Rendered images with source text
■ ■ ■ ■

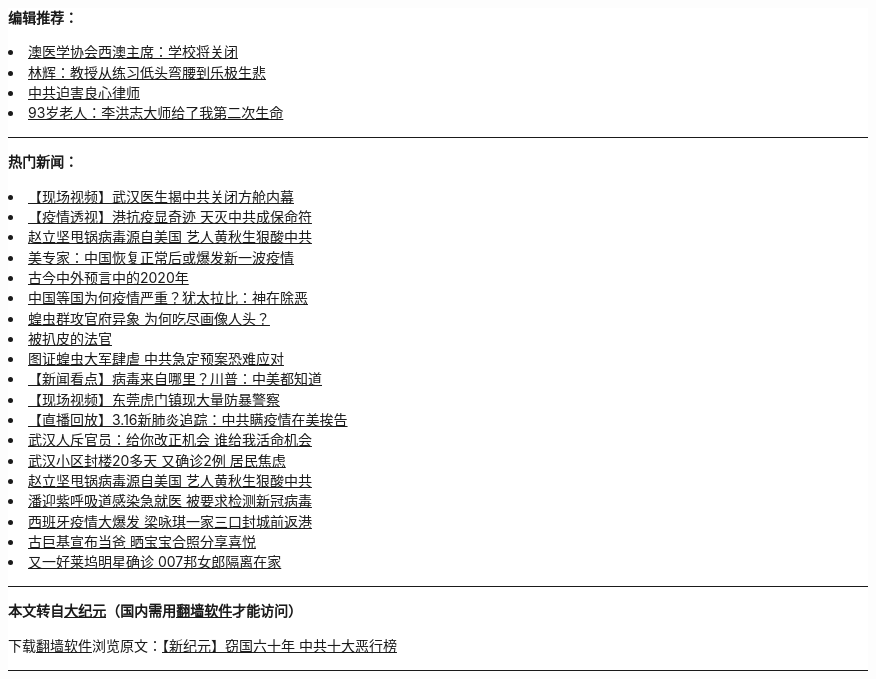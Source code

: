 
<strong>编辑推荐：</strong>
<li><a href="https://github.com/qkhlv2383/djy/blob/master/gb/20/3/12/n11935263.md#1">澳医学协会西澳主席：学校将关闭</a></li>
<li><a href="https://github.com/tsiac2612/djy/blob/master/gb/18/8/6/n10619679.md#1" target="_blank">林辉：教授从练习低头弯腰到乐极生悲</a></li><li><a href="https://github.com/tjvrql262/djy/blob/master/gb/9/2/9/n2422991.md?dfh#1" target="_blank">中共迫害良心律师</a></li><li><a href="https://github.com/tsiac2612/djy/blob/master/gb/19/3/22/n11132948.md#1" target="_blank">93岁老人：李洪志大师给了我第二次生命</a></li>
<hr>

<strong>热门新闻：</strong>
<li><a href="https://github.com/qkhlv2383/djy/blob/master/gb/20/3/16/n11943071.md#1">【现场视频】武汉医生揭中共关闭方舱内幕</a></li>
<li><a href="https://github.com/qkhlv2383/djy/blob/master/gb/20/3/15/n11942593.md#1">【疫情透视】港抗疫显奇迹 天灭中共成保命符</a></li>
<li><a href="https://github.com/qkhlv2383/djy/blob/master/gb/20/3/15/n11942589.md#1">赵立坚甩锅病毒源自美国 艺人黄秋生狠酸中共</a></li>
<li><a href="https://github.com/qkhlv2383/djy/blob/master/gb/20/3/16/n11943151.md#1">美专家：中国恢复正常后或爆发新一波疫情</a></li>
<li><a href="https://github.com/qkhlv2383/djy/blob/master/gb/20/2/18/n11877949.md#1">古今中外预言中的2020年</a></li>
<li><a href="https://github.com/qkhlv2383/djy/blob/master/gb/20/3/9/n11926997.md#1">中国等国为何疫情严重？犹太拉比：神在除恶</a></li>
<li><a href="https://github.com/qkhlv2383/djy/blob/master/gb/20/2/29/n11905232.md#1">蝗虫群攻官府异象 为何吃尽画像人头？</a></li>
<li><a href="https://github.com/qkhlv2383/djy/blob/master/gb/20/3/9/n11925830.md#1">被扒皮的法官</a></li>
<li><a href="https://github.com/qkhlv2383/djy/blob/master/gb/20/3/15/n11942373.md#1">图证蝗虫大军肆虐 中共急定预案恐难应对</a></li>
<li><a href="https://github.com/qkhlv2383/djy/blob/master/gb/20/3/14/n11940769.md#1">【新闻看点】病毒来自哪里？川普：中美都知道</a></li>
<li><a href="https://github.com/qkhlv2383/djy/blob/master/gb/20/3/14/n11941017.md#1">【现场视频】东莞虎门镇现大量防暴警察</a></li>
<li><a href="https://github.com/qkhlv2383/djy/blob/master/gb/20/3/16/n11944429.md#1">【直播回放】3.16新肺炎追踪：中共瞒疫情在美挨告</a></li>
<li><a href="https://github.com/qkhlv2383/djy/blob/master/gb/20/3/16/n11945531.md#1">武汉人斥官员：给你改正机会 谁给我活命机会</a></li>
<li><a href="https://github.com/qkhlv2383/djy/blob/master/gb/20/3/16/n11945347.md#1">武汉小区封楼20多天 又确诊2例 居民焦虑</a></li>
<li><a href="https://github.com/qkhlv2383/djy/blob/master/gb/20/3/15/n11942589.md#1">赵立坚甩锅病毒源自美国 艺人黄秋生狠酸中共</a></li>
<li><a href="https://github.com/qkhlv2383/djy/blob/master/gb/20/3/15/n11942781.md#1">潘迎紫呼吸道感染急就医 被要求检测新冠病毒</a></li>
<li><a href="https://github.com/qkhlv2383/djy/blob/master/gb/20/3/15/n11942415.md#1">西班牙疫情大爆发 梁咏琪一家三口封城前返港</a></li>
<li><a href="https://github.com/qkhlv2383/djy/blob/master/gb/20/3/16/n11943288.md#1">古巨基宣布当爸 晒宝宝合照分享喜悦</a></li>
<li><a href="https://github.com/qkhlv2383/djy/blob/master/gb/20/3/16/n11943213.md#1">又一好莱坞明星确诊 007邦女郎隔离在家</a></li>
<hr>

<strong>本文转自<a href="https://www.epochtimes.com">大纪元</a>（国内需用<a href="https://github.com/tjvrql262/www/blob/master/README.md#8">翻墙软件</a>才能访问）</strong><p>下载<a href="https://github.com/tjvrql262/www/blob/master/README.md#8">翻墙软件</a>浏览原文：<a href="https://www.epochtimes.com/gb/9/9/23/n2665536.htm">【新纪元】窃国六十年 中共十大恶行榜</a></p><hr>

■ ■ ■ ■

• **Work to complete**
The records above should be returned word for word, with every picture left out.

• **Task solution**
Source code

: 
<strong>编辑推荐：</strong>
<li><a href="https://github.com/qkhlv2383/djy/blob/master/gb/20/3/12/n11935263.md#1">澳医学协会西澳主席：学校将关闭</a></li>
<li><a href="https://github.com/tsiac2612/djy/blob/master/gb/18/8/6/n10619679.md#1" target="_blank">林辉：教授从练习低头弯腰到乐极生悲</a></li><li><a href="https://github.com/tjvrql262/djy/blob/master/gb/9/2/9/n2422991.md?dfh#1" target="_blank">中共迫害良心律师</a></li><li><a href="https://github.com/tsiac2612/djy/blob/master/gb/19/3/22/n11132948.md#1" target="_blank">93岁老人：李洪志大师给了我第二次生命</a></li>
<hr>

<strong>热门新闻：</strong>
<li><a href="https://github.com/qkhlv2383/djy/blob/master/gb/20/3/16/n11943071.md#1">【现场视频】武汉医生揭中共关闭方舱内幕</a></li>
<li><a href="https://github.com/qkhlv2383/djy/blob/master/gb/20/3/15/n11942593.md#1">【疫情透视】港抗疫显奇迹 天灭中共成保命符</a></li>
<li><a href="https://github.com/qkhlv2383/djy/blob/master/gb/20/3/15/n11942589.md#1">赵立坚甩锅病毒源自美国 艺人黄秋生狠酸中共</a></li>
<li><a href="https://github.com/qkhlv2383/djy/blob/master/gb/20/3/16/n11943151.md#1">美专家：中国恢复正常后或爆发新一波疫情</a></li>
<li><a href="https://github.com/qkhlv2383/djy/blob/master/gb/20/2/18/n11877949.md#1">古今中外预言中的2020年</a></li>
<li><a href="https://github.com/qkhlv2383/djy/blob/master/gb/20/3/9/n11926997.md#1">中国等国为何疫情严重？犹太拉比：神在除恶</a></li>
<li><a href="https://github.com/qkhlv2383/djy/blob/master/gb/20/2/29/n11905232.md#1">蝗虫群攻官府异象 为何吃尽画像人头？</a></li>
<li><a href="https://github.com/qkhlv2383/djy/blob/master/gb/20/3/9/n11925830.md#1">被扒皮的法官</a></li>
<li><a href="https://github.com/qkhlv2383/djy/blob/master/gb/20/3/15/n11942373.md#1">图证蝗虫大军肆虐 中共急定预案恐难应对</a></li>
<li><a href="https://github.com/qkhlv2383/djy/blob/master/gb/20/3/14/n11940769.md#1">【新闻看点】病毒来自哪里？川普：中美都知道</a></li>
<li><a href="https://github.com/qkhlv2383/djy/blob/master/gb/20/3/14/n11941017.md#1">【现场视频】东莞虎门镇现大量防暴警察</a></li>
<li><a href="https://github.com/qkhlv2383/djy/blob/master/gb/20/3/16/n11944429.md#1">【直播回放】3.16新肺炎追踪：中共瞒疫情在美挨告</a></li>
<li><a href="https://github.com/qkhlv2383/djy/blob/master/gb/20/3/16/n11945531.md#1">武汉人斥官员：给你改正机会 谁给我活命机会</a></li>
<li><a href="https://github.com/qkhlv2383/djy/blob/master/gb/20/3/16/n11945347.md#1">武汉小区封楼20多天 又确诊2例 居民焦虑</a></li>
<li><a href="https://github.com/qkhlv2383/djy/blob/master/gb/20/3/15/n11942589.md#1">赵立坚甩锅病毒源自美国 艺人黄秋生狠酸中共</a></li>
<li><a href="https://github.com/qkhlv2383/djy/blob/master/gb/20/3/15/n11942781.md#1">潘迎紫呼吸道感染急就医 被要求检测新冠病毒</a></li>
<li><a href="https://github.com/qkhlv2383/djy/blob/master/gb/20/3/15/n11942415.md#1">西班牙疫情大爆发 梁咏琪一家三口封城前返港</a></li>
<li><a href="https://github.com/qkhlv2383/djy/blob/master/gb/20/3/16/n11943288.md#1">古巨基宣布当爸 晒宝宝合照分享喜悦</a></li>
<li><a href="https://github.com/qkhlv2383/djy/blob/master/gb/20/3/16/n11943213.md#1">又一好莱坞明星确诊 007邦女郎隔离在家</a></li>
<hr>

<strong>本文转自<a href="https://www.epochtimes.com">大纪元</a>（国内需用<a href="https://github.com/tjvrql262/www/blob/master/README.md#8">翻墙软件</a>才能访问）</strong><p>下载<a href="https://github.com/tjvrql262/www/blob/master/README.md#8">翻墙软件</a>浏览原文：<a href="https://www.epochtimes.com/gb/9/9/23/n2665536.htm">【新纪元】窃国六十年 中共十大恶行榜</a></p><hr>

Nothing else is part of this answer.